Por Andre Ruoppolo Biazoti

Viver em São Paulo não é para os fracos. Ainda mais quando se pretende transformar a cidade em algo próximo do habitável, do justo, do humano. A cidade acumula urgências, que gritam em bueiros entupidos, bocas famintas e cantos abandonados. Estreio aqui para falar de uma urgência que vivo no peito e na rua: a necessidade de nos conectarmos com nosso alimento.

Quando falo em alimento, quero retomar o caráter social e sagrado que isso implica. Alimentos eram ofertado aos deuses. Sabíamos de quem eram os melhores feijões da região. Olhávamos no olho do agricultor e conversávamos sobre o clima, as receitas e as miudezas da vida. Nos reuníamos na mesa, agradecíamos, trocávamos afetos e aprendíamos a arte da conversação, responsável pela formação da nossa civilização. Hoje não temos nada, talvez um “não” ao cartão promocional do mercado, talvez uns glutamatos monossódicos, uma nova série do Netflix ótima para assistir durante o jantar.
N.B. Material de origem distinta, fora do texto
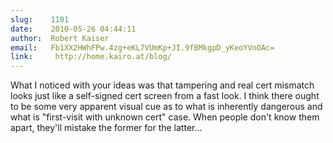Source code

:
 ```yaml
---
slug:    1101
date:    2010-05-26 04:44:11
author:  Robert Kaiser
email:   Fb1XX2HWhFPw.4zg+eKL7VUmKp+JI.9fBMkgpD_yKeoYVnOAc=
link:     http://home.kairo.at/blog/
---
```


What I noticed with your ideas was that tampering and real cert
mismatch looks just like a self-signed cert screen from a fast look. I
think there ought to be some very apparent visual cue as to what is
inherently dangerous and what is "first-visit with unknown cert"
case. When people don't know them apart, they'll mistake the former
for the latter...
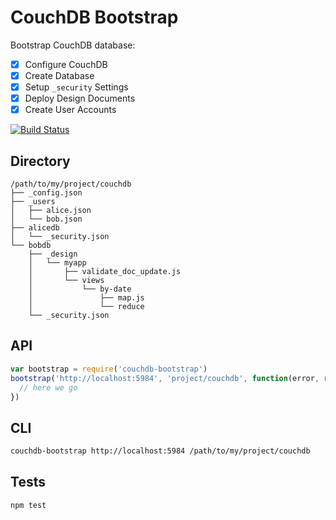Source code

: # CouchDB Bootstrap
Bootstrap CouchDB database:

- [x] Configure CouchDB
- [x] Create Database
- [x] Setup `_security` Settings
- [x] Deploy Design Documents
- [x] Create User Accounts

[![Build
Status](https://magnum.travis-ci.com/eHealthAfrica/couchdb-bootstrap.svg?token=17MT1MYgsDEiy3cPsdVy&branch=master)](https://magnum.travis-ci.com/eHealthAfrica/couchdb-bootstrap)


## Directory

```
/path/to/my/project/couchdb
├── _config.json
├── _users
│   ├── alice.json
│   └── bob.json
├── alicedb
│   └── _security.json
└── bobdb
    ├── _design
    │   └── myapp
    │       ├── validate_doc_update.js
    │       └── views
    │           └── by-date
    │               ├── map.js
    │               └── reduce
    └── _security.json
```

## API

```js
var bootstrap = require('couchdb-bootstrap')
bootstrap('http://localhost:5984', 'project/couchdb', function(error, response) {
  // here we go
})
```

## CLI

```sh
couchdb-bootstrap http://localhost:5984 /path/to/my/project/couchdb
```

## Tests
```sh
npm test
```
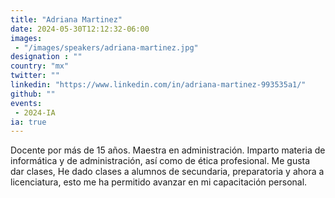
```yaml
---
title: "Adriana Martinez"
date: 2024-05-30T12:12:32-06:00
images: 
 - "/images/speakers/adriana-martinez.jpg"
designation : ""
country: "mx"
twitter: ""
linkedin: "https://www.linkedin.com/in/adriana-martinez-993535a1/"
github: ""
events: 
 - 2024-IA
ia: true
---
```


Docente por más de 15 años. Maestra en administración. Imparto materia de informática y de administración, así como de ética profesional. Me gusta dar clases, He dado clases a alumnos de secundaria, preparatoria y ahora a licenciatura, esto me ha permitido avanzar en mi capacitación personal.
Muitos de nós quiseram voltar ao aspecto comunitário da produção de alimentos e, junto com a presidenta, saudar a mandioca e o milho. E não houve lugar melhor para isso do que ir para a rua, para a praça, para as instituições públicas. As hortas urbanas de São Paulo, muitas surgidas da rede dos Hortelões Urbanos, tornaram-se espaços de resistência nessa urbe caótica e promoveram um alívio a muitos angustiados, ávidos por colocar as mãos na terra e embarcar em uma aventura promissora de produzir o próprio alimento.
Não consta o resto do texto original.